Date: Sun, 28 Jun 2009 14:26:04 +0200


Le 26 juin 09 à 00:20, Paul Hilfinger a écrit :

Has anyone considered adding extended BNF to Bison?  I refer to things
like

A.      p : a? ;
B.      p : a ( b | c ) d ;
C.      p : a ( ',' a )*
D.      p : a+

and so forth.

Hi Paul,

Yes, this has been considered several times, but each time tricky questions, and other patches that need to be completed, made this dream continuously postponed.

 There are numerous questions to answer, mostly involving
semantic actions and including:

Yes, exactly. The grammar side of the question is quite straightforward, but the actions are very unclear.

1. How do we specify the semantic types of such constructs?
2. How do we refer to, e.g., the values of b and c from example B in actions?
  Presumably this would only be legal inside the parentheses.

Named references have been introduced in Bison, they should help here. You would use $b and $c, or whatever name you attached to the symbols:

        p[res]: a[x] (b[y] | c[y]) d[z];

3. Assuming we translate * and + into equivalent non-extended
  productions, how do we specify left vs. right-recursive lists?

Yep :)

4. How do we specify list constructors for * and +?
5. How do we supply a value for the empty case in A?
6. How do we supply a value for the ( ... ) construct in B?

I have no clear answer for these questions, I just have the same questions :). But I have some pointers that might provide valuable ideas.

The SDF/SGLR folks (http://strategoxt.org/Sdf/WebHome) have an approach that I like when desugaring EBNF into BNF. Constructs like "a +" or "a?" behave like nonterminal identifiers, and you may well define "a?" as you wish. But if "a?" is left undefined in the grammar, *then* the tool adds a default

        a -> a?
          -> a?

(they write somewhat backwards, apparently because of signatures in many-sorted algebras. http://homepages.cwi.nl/~daybuild/daily-books/syntax/2-sdf/sdf.html#section.symbols)
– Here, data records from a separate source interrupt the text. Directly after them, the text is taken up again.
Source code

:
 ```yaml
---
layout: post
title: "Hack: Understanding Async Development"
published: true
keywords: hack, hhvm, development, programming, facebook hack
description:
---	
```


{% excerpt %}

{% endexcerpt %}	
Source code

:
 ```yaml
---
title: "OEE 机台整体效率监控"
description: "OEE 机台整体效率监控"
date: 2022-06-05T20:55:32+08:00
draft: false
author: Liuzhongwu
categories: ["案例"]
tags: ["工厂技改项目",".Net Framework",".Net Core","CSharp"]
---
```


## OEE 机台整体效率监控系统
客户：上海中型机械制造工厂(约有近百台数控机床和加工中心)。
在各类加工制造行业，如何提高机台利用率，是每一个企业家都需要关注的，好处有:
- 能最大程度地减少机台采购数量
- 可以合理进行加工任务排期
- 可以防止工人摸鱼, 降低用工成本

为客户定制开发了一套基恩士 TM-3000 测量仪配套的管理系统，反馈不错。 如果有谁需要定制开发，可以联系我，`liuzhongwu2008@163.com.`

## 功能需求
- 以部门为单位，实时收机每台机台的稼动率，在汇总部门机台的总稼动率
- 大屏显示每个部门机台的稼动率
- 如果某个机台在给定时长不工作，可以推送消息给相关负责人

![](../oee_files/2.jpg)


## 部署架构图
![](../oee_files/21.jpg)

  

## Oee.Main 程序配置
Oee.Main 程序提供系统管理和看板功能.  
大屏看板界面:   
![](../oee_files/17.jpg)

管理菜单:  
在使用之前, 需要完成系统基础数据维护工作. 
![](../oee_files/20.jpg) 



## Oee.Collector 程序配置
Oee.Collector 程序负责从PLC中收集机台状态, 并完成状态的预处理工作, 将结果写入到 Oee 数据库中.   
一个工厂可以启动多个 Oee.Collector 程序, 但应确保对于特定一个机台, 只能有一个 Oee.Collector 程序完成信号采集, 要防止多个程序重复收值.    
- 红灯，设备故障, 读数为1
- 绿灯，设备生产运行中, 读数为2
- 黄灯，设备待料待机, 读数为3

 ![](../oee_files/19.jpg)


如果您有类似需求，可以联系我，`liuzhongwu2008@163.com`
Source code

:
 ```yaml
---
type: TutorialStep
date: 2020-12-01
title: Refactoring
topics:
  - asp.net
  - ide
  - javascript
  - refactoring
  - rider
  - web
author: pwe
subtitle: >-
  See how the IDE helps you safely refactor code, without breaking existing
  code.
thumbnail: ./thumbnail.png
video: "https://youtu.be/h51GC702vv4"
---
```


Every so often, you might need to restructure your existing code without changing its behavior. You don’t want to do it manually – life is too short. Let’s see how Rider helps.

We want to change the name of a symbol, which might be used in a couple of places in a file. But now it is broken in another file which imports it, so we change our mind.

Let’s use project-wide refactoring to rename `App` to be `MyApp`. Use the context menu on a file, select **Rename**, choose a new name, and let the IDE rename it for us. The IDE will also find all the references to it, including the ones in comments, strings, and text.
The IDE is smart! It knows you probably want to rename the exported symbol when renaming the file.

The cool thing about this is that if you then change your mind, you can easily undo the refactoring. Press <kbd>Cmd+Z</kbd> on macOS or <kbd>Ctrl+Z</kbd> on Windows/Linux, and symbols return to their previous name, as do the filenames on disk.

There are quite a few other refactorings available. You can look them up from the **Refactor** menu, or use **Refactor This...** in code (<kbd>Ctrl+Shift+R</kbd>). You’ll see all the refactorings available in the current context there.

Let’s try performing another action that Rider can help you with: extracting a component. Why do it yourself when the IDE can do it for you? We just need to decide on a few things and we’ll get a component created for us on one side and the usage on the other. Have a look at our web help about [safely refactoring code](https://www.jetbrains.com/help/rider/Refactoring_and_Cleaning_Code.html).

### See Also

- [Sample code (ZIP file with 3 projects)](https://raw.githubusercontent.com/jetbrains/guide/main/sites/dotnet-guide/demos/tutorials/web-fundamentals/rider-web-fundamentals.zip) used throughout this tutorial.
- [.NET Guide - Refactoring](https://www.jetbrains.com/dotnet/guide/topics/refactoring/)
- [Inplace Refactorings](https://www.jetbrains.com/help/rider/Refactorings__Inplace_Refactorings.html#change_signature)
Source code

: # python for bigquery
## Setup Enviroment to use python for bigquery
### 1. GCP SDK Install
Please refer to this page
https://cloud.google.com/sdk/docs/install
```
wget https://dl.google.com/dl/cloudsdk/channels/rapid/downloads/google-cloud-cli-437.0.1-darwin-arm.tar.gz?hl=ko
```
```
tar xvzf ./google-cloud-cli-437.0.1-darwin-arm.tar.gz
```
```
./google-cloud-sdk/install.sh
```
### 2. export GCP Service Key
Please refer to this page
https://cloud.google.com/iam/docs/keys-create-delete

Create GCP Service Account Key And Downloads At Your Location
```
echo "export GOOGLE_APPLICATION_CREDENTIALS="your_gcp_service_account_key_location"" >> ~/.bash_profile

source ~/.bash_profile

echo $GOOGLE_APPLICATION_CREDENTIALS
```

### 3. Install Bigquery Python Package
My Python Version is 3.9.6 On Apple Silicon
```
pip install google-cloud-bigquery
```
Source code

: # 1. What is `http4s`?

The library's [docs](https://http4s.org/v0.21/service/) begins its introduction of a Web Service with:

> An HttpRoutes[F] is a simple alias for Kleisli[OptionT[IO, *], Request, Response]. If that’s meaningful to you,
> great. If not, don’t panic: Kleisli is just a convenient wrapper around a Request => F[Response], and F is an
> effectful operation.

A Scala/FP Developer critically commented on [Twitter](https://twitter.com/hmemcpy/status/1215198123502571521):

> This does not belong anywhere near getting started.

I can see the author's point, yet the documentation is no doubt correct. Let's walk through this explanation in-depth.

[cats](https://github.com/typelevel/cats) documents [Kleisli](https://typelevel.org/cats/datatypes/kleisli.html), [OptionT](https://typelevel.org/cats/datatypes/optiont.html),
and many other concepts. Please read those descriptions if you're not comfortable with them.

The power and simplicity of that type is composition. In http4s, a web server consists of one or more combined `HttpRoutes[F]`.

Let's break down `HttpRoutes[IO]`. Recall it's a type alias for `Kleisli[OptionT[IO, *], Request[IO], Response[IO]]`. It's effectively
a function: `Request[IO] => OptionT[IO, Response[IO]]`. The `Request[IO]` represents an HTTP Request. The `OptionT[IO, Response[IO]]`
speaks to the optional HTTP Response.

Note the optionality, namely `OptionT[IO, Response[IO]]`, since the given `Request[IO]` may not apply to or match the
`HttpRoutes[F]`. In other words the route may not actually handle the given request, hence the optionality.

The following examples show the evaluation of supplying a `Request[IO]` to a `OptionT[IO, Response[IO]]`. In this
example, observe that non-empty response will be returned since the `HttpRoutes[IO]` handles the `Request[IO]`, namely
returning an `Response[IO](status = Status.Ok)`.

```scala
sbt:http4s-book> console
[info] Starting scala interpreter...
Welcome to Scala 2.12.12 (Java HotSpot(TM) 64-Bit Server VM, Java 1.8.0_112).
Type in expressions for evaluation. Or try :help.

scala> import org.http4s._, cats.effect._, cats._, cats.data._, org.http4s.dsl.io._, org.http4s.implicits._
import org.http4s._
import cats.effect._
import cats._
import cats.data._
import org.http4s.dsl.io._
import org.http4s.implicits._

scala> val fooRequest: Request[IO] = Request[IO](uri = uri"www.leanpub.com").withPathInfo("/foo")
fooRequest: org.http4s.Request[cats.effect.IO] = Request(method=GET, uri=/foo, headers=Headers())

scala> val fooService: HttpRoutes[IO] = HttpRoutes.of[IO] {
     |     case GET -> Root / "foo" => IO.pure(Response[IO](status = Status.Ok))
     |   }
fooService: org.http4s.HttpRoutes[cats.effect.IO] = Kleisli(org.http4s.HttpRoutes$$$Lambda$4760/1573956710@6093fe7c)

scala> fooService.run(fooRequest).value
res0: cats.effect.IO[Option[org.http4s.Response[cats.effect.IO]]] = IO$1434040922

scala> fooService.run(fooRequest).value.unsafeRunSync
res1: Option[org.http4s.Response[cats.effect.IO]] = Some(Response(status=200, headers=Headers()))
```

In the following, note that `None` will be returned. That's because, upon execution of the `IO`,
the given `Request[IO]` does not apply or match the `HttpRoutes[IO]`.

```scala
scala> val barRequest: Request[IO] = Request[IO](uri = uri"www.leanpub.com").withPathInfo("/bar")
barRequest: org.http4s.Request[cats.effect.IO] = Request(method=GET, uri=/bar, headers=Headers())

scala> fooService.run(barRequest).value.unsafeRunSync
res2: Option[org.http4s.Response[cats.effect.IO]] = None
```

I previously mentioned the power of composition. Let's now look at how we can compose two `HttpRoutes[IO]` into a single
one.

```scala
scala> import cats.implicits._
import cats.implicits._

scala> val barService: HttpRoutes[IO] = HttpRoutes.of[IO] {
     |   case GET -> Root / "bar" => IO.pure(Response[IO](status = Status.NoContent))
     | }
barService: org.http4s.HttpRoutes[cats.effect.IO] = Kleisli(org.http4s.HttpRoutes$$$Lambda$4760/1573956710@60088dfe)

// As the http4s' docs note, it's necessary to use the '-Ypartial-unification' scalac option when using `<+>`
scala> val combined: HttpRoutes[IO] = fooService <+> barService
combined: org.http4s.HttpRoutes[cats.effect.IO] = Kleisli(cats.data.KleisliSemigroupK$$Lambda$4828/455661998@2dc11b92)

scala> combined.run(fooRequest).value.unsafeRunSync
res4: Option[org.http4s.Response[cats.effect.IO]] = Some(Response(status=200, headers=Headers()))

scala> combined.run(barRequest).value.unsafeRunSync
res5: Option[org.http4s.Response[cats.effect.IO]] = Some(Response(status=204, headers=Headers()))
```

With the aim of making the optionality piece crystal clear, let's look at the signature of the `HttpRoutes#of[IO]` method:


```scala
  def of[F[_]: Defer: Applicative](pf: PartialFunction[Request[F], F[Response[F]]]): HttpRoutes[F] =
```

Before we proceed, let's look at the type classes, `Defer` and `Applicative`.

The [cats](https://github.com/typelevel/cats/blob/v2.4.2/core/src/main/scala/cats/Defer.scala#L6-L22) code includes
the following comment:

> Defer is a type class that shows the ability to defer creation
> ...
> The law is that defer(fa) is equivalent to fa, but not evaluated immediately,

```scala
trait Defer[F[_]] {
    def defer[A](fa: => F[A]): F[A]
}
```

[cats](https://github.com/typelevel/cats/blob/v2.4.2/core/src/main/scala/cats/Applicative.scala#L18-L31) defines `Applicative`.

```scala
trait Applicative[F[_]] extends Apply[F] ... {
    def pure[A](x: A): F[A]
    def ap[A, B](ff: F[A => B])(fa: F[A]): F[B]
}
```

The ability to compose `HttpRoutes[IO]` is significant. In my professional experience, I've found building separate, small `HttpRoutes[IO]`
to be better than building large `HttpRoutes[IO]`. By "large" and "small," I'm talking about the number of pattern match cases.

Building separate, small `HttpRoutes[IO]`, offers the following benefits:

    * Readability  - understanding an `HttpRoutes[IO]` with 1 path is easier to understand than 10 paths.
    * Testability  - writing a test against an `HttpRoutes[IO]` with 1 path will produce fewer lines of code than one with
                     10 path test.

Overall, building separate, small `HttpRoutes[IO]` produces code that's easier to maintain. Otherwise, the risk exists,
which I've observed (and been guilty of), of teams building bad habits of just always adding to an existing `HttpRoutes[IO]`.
They also support a nice construct: {x y}* means zero-or-more x's separated by y's, and {x y}+ stands for one-or-more.


Menhir (http://cristal.inria.fr/~fpottier/menhir/) supports user- defined "macros" (parameterized rules) to specify additional grammar meta-constructs and how to desugar them. I never really looked at it, but Menhir is certainly a clearer source of inspiration for Bison than SDF since the former is user-action based, while the later is directly building the parse-tree (which magically "resolves" all your questions :).

They also support "inlined" rules, which provides good opportunities for factoring. For instance, in a grammar of mine, I have (like most people do):

exp:
  exp "+" exp           { $$ = ast_call(@$, $1, $2, $3); }
| exp "-" exp           { $$ = ast_call(@$, $1, $2, $3); }
| exp "*" exp           { $$ = ast_call(@$, $1, $2, $3); }
| exp "**" exp            { $$ = ast_call(@$, $1, $2, $3); }
| exp "/" exp           { $$ = ast_call(@$, $1, $2, $3); }
| exp "%" exp           { $$ = ast_call(@$, $1, $2, $3); }
| exp "^" exp           { $$ = ast_call(@$, $1, $2, $3); }
| exp "<<" exp            { $$ = ast_call(@$, $1, $2, $3); }
| exp "bitand" exp        { $$ = ast_call(@$, $1, $2, $3); }
| exp "bitor" exp         { $$ = ast_call(@$, $1, $2, $3); }
| exp ">>" exp            { $$ = ast_call(@$, $1, $2, $3); }
;

They can define a simple "exp: exp op exp" rule, and declare inlined- rule to define op, and let associativity/prececence do its job.


HTH.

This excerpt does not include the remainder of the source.